Work to be completed
Gather each line containing the string "more" from these entries.

[The data Boundary: Start]

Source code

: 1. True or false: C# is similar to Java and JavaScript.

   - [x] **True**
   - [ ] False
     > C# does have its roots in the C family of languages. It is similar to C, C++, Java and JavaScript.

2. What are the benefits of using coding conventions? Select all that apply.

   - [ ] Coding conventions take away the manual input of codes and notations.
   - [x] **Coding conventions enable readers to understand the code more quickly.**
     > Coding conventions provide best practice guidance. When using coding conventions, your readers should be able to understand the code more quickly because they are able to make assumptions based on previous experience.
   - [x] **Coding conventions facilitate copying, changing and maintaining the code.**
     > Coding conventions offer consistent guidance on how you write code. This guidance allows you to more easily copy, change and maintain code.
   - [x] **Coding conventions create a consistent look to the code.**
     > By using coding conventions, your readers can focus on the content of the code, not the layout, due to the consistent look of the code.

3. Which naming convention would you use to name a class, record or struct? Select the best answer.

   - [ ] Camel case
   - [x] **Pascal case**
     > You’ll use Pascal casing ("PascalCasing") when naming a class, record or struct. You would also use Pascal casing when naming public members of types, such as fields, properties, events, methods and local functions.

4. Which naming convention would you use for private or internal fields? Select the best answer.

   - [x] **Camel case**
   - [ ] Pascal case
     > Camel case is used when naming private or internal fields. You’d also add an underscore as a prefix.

[The data Boundary: End]

Output for this exercise
   - [x] **Coding conventions enable readers to understand the code more quickly.**
     > Coding conventions provide best practice guidance. When using coding conventions, your readers should be able to understand the code more quickly because they are able to make assumptions based on previous experience.
     > Coding conventions offer consistent guidance on how you write code. This guidance allows you to more easily copy, change and maintain code.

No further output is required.